● Task brief
Write out each line of the records that has "frame" in it.

● Dataset content
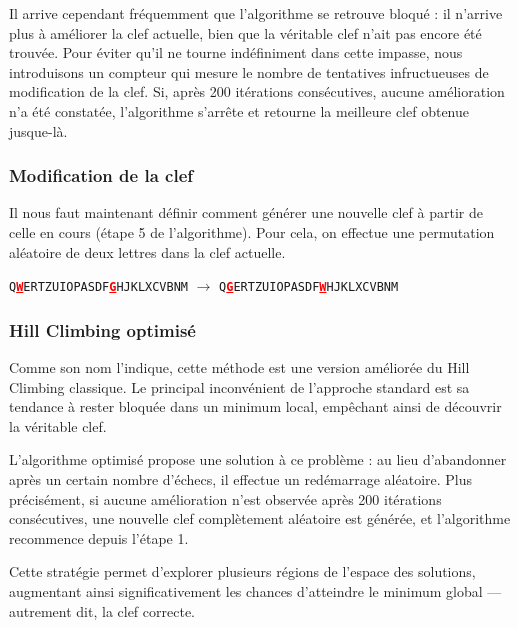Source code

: \documentclass[a4paper]{article}
\newcommand{\highlight}[1]{\textbf{\textcolor{red}{\underline{#1}}}}
\begin{document}
Il arrive cependant fréquemment que l’algorithme se retrouve bloqué : il n’arrive plus à améliorer la clef actuelle, bien que la véritable clef n’ait pas encore été trouvée.  
Pour éviter qu’il ne tourne indéfiniment dans cette impasse, nous introduisons un compteur qui mesure le nombre de tentatives infructueuses de modification de la clef.  
Si, après 200 itérations consécutives, aucune amélioration n’a été constatée, l’algorithme s’arrête et retourne la meilleure clef obtenue jusque-là.

\subsubsection*{Modification de la clef}\label{sec:modification_de_la_clef}

Il nous faut maintenant définir comment générer une nouvelle clef à partir de celle en cours (étape 5 de l’algorithme).  
Pour cela, on effectue une permutation aléatoire de deux lettres dans la clef actuelle.

\begin{center}
\texttt{Q\highlight{W}ERTZUIOPASDF\highlight{G}HJKLXCVBNM} $\rightarrow$ \texttt{Q\highlight{G}ERTZUIOPASDF\highlight{W}HJKLXCVBNM}
\end{center}


\subsubsection{Hill Climbing optimisé}

Comme son nom l’indique, cette méthode est une version améliorée du Hill Climbing classique.  
Le principal inconvénient de l’approche standard est sa tendance à rester bloquée dans un minimum local, empêchant ainsi de découvrir la véritable clef.

L’algorithme optimisé propose une solution à ce problème : au lieu d’abandonner après un certain nombre d’échecs, il effectue un redémarrage aléatoire.  
Plus précisément, si aucune amélioration n’est observée après 200 itérations consécutives, une nouvelle clef complètement aléatoire est générée, et l’algorithme recommence depuis l’étape 1.

Cette stratégie permet d’explorer plusieurs régions de l’espace des solutions, augmentant ainsi significativement les chances d’atteindre le minimum global — autrement dit, la clef correcte.
\end{document}
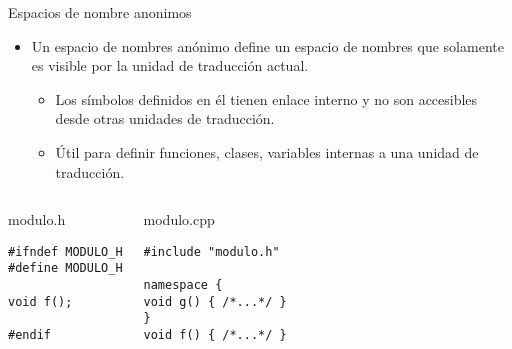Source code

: \begin{frame}[t,fragile]{Espacios de nombre anonimos}
\begin{itemize}
  \item Un espacio de nombres anónimo define un espacio de nombres que solamente es visible
        por la unidad de traducción actual.
    \begin{itemize}
      \item Los símbolos definidos en él tienen enlace interno y no son accesibles desde otras
            unidades de traducción.
      \item Útil para definir funciones, clases, variables internas a una unidad de traducción.
    \end{itemize}
\end{itemize}
\begin{columns}


\begin{block}{modulo.h}
\begin{lstlisting}
#ifndef MODULO_H
#define MODULO_H

void f();

#endif
\end{lstlisting}
\end{block}


\begin{block}{modulo.cpp}
\begin{lstlisting}
#include "modulo.h"

namespace {
void g() { /*...*/ }
}
void f() { /*...*/ }
\end{lstlisting}
\end{block}

\end{columns}
\end{frame}
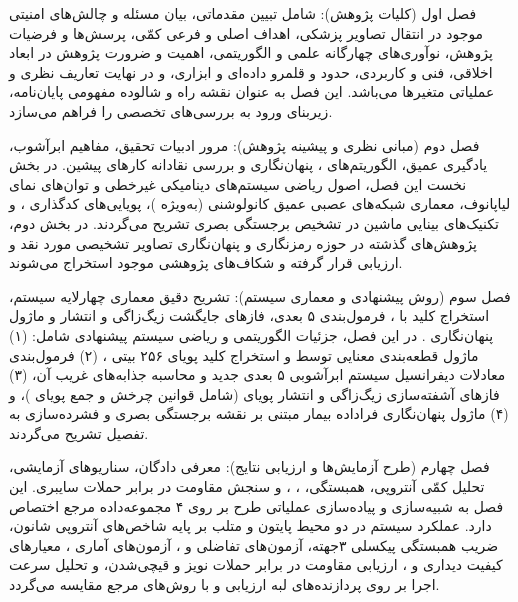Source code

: فصل اول (کلیات پژوهش): شامل تبیین مقدماتی، بیان مسئله و چالش‌های امنیتی موجود در انتقال تصاویر پزشکی، اهداف اصلی و فرعی کمّی، پرسش‌ها و فرضیات پژوهش، نوآوری‌های چهارگانه علمی و الگوریتمی، اهمیت و ضرورت پژوهش در ابعاد اخلاقی، فنی و کاربردی، حدود و قلمرو داده‌ای و ابزاری، و در نهایت تعاریف نظری و عملیاتی متغیرها می‌باشد. این فصل به عنوان نقشه راه و شالوده مفهومی پایان‌نامه، زیربنای ورود به بررسی‌های تخصصی را فراهم می‌سازد.\par



فصل دوم (مبانی نظری و پیشینه پژوهش): مرور ادبیات تحقیق، مفاهیم ابرآشوب، یادگیری عمیق، الگوریتم‌های ، پنهان‌نگاری و بررسی نقادانه کارهای پیشین. در بخش نخست این فصل، اصول ریاضی سیستم‌های دینامیکی غیرخطی و توان‌های نمای لیاپانوف، معماری شبکه‌های عصبی عمیق کانولوشنی (به‌ویژه )، پویایی‌های کدگذاری ، و تکنیک‌های بینایی ماشین در تشخیص برجستگی بصری  تشریح می‌گردند. در بخش دوم، پژوهش‌های گذشته در حوزه رمزنگاری و پنهان‌نگاری تصاویر تشخیصی مورد نقد و ارزیابی قرار گرفته و شکاف‌های پژوهشی موجود استخراج می‌شوند.\par



فصل سوم (روش پیشنهادی و معماری سیستم): تشریح دقیق معماری چهارلایه سیستم، استخراج کلید با ، فرمول‌بندی ۵ بعدی، فازهای جایگشت زیگ‌زاگی و انتشار  و ماژول پنهان‌نگاری . در این فصل، جزئیات الگوریتمی و ریاضی سیستم پیشنهادی شامل: (۱) ماژول قطعه‌بندی معنایی  توسط  و استخراج کلید پویای ۲۵۶ بیتی ، (۲) فرمول‌بندی معادلات دیفرانسیل سیستم ابرآشوبی ۵ بعدی جدید و محاسبه جذابه‌های غریب آن، (۳) فازهای آشفته‌سازی زیگ‌زاگی  و انتشار پویای  (شامل قوانین چرخش و جمع پویای )، و (۴) ماژول پنهان‌نگاری فراداده بیمار مبتنی بر نقشه برجستگی بصری  و فشرده‌سازی  به تفصیل تشریح می‌گردند.\par



فصل چهارم (طرح آزمایش‌ها و ارزیابی نتایج): معرفی دادگان، سناریوهای آزمایشی، تحلیل کمّی آنتروپی، همبستگی، ، ،  و سنجش مقاومت در برابر حملات سایبری. این فصل به شبیه‌سازی و پیاده‌سازی عملیاتی طرح بر روی ۴ مجموعه‌داده مرجع  اختصاص دارد. عملکرد سیستم در دو محیط پایتون و متلب بر پایه شاخص‌های آنتروپی شانون، ضریب همبستگی پیکسلی ۳جهته، آزمون‌های تفاضلی  و ، آزمون‌های آماری ، معیارهای کیفیت دیداری  و ، ارزیابی مقاومت در برابر حملات نویز و قیچی‌شدن، و تحلیل سرعت اجرا بر روی پردازنده‌های لبه  ارزیابی و با روش‌های مرجع مقایسه می‌گردد.\par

● Exercise result
: \begin{frame}[t,fragile]{Espacios de nombre anonimos}
\end{frame}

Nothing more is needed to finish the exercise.